== Required work ==
Each line below must be written out exactly as shown.

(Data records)
Segment Open

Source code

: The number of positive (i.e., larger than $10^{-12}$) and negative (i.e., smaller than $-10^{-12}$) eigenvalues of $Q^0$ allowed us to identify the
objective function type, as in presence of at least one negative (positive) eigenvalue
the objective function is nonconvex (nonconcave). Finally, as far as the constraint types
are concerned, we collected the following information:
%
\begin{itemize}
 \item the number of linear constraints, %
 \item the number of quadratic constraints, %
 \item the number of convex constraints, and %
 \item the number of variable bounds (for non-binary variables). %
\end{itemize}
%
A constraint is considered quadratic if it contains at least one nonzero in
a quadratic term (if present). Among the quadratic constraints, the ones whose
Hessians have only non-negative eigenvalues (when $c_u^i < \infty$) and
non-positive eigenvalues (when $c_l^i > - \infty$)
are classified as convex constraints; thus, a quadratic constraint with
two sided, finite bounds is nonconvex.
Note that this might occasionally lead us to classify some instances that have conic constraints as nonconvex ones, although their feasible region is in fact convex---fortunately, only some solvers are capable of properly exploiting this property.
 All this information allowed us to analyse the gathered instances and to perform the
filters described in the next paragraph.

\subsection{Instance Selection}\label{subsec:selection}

Segment Closed

== Task answer ==
Source code

: The number of positive (i.e., larger than $10^{-12}$) and negative (i.e., smaller than $-10^{-12}$) eigenvalues of $Q^0$ allowed us to identify the
objective function type, as in presence of at least one negative (positive) eigenvalue
the objective function is nonconvex (nonconcave). Finally, as far as the constraint types
are concerned, we collected the following information:
%
\begin{itemize}
 \item the number of linear constraints, %
 \item the number of quadratic constraints, %
 \item the number of convex constraints, and %
 \item the number of variable bounds (for non-binary variables). %
\end{itemize}
%
A constraint is considered quadratic if it contains at least one nonzero in
a quadratic term (if present). Among the quadratic constraints, the ones whose
Hessians have only non-negative eigenvalues (when $c_u^i < \infty$) and
non-positive eigenvalues (when $c_l^i > - \infty$)
are classified as convex constraints; thus, a quadratic constraint with
two sided, finite bounds is nonconvex.
Note that this might occasionally lead us to classify some instances that have conic constraints as nonconvex ones, although their feasible region is in fact convex---fortunately, only some solvers are capable of properly exploiting this property.
 All this information allowed us to analyse the gathered instances and to perform the
filters described in the next paragraph.

\subsection{Instance Selection}\label{subsec:selection}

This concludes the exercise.